Di tengah persaingan pasar yang semakin kompetitif, kemasan mampu menjadi media komunikasi visual yang efektif dalam membangun identitas merek serta menarik minat konsumen.
Menteri Perindustrian Agus Gumiwang Kartasasmita menyampaikan, desain kemasan yang berkualitas memiliki peran besar dalam memperkuat posisi produk lokal, khususnya produk industri kecil dan menengah (IKM), agar mampu bersaing di pasar domestik maupun global.
“Kemasan yang berkualitas dan berdaya saing tidak hanya berfungsi melindungi produk, tetapi juga menjadi representasi kualitas dan identitas sebuah brand. Oleh karena itu, penguatan kapasitas pelaku IKM dalam pengembangan desain merek dan kemasan perlu terus dipacu agar produk lokal mampu bersaing di pasar domestik maupun global,” ujar Menperin dalam keterangannya di Jakarta, Sabtu (9/5).
Menurut Menperin, pemilihan material, desain visual, informasi label, hingga aspek keberlanjutan kini menjadi faktor penting yang dipertimbangkan konsumen sebelum membeli suatu produk. Karena itu, inovasi kemasan menjadi kebutuhan penting bagi pelaku IKM untuk memperluas akses pasar dan meningkatkan daya saing usaha.

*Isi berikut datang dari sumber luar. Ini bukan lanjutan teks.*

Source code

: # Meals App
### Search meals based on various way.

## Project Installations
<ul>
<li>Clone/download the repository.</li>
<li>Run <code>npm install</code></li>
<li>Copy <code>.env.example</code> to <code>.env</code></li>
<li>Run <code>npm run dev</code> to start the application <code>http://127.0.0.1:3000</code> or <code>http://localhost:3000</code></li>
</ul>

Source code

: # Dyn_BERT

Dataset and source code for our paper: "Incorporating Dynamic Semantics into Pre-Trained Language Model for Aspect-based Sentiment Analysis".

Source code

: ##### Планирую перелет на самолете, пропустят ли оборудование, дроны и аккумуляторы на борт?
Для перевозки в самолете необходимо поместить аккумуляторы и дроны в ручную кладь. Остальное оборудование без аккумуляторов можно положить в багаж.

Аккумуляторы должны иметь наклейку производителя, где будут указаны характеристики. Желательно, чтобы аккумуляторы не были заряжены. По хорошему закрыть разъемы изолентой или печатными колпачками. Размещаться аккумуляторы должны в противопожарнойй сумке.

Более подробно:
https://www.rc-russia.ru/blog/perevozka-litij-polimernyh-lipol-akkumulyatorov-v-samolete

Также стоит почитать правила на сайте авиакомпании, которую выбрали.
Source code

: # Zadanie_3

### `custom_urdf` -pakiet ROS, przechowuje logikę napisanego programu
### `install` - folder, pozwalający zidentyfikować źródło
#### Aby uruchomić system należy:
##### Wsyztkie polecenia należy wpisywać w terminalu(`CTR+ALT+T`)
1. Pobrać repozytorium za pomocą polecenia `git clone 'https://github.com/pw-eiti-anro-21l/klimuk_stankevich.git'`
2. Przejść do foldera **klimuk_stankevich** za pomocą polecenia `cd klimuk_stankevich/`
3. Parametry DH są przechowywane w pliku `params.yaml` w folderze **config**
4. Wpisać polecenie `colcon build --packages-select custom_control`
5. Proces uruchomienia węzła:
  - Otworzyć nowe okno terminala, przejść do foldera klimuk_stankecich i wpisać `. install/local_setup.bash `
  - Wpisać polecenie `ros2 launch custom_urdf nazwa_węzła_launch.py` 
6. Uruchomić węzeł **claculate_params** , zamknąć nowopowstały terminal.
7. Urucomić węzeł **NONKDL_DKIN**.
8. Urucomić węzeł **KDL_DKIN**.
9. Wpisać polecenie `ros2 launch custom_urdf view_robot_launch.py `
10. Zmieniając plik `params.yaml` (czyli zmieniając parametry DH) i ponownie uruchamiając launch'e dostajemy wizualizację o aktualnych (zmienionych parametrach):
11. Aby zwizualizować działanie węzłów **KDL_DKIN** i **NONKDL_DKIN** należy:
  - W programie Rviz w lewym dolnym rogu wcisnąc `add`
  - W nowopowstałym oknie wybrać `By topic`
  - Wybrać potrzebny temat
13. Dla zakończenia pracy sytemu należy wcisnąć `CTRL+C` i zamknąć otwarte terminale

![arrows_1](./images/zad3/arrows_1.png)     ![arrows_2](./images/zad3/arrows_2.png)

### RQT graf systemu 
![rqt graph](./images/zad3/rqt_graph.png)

Menperin juga menegaskan pentingnya kolaborasi lintas sektor dalam memperkuat ekosistem industri kemasan nasional.
“Sinergi antara pemerintah, pelaku usaha, asosiasi, akademisi, dan desainer diperlukan untuk mengakselerasi terciptanya inovasi kemasan yang tidak hanya kompetitif, tetapi juga berkelanjutan dan relevan dengan tren global,” ungkapnya.
Sebagai bentuk dukungan konkret terhadap penguatan kualitas kemasan produk IKM, Kementerian Perindustrian melalui Direktorat Jenderal Industri Kecil, Menengah, dan Aneka (IKMA) telah membentuk Klinik Desain Merek dan Kemasan (KDMK) sejak tahun 2003.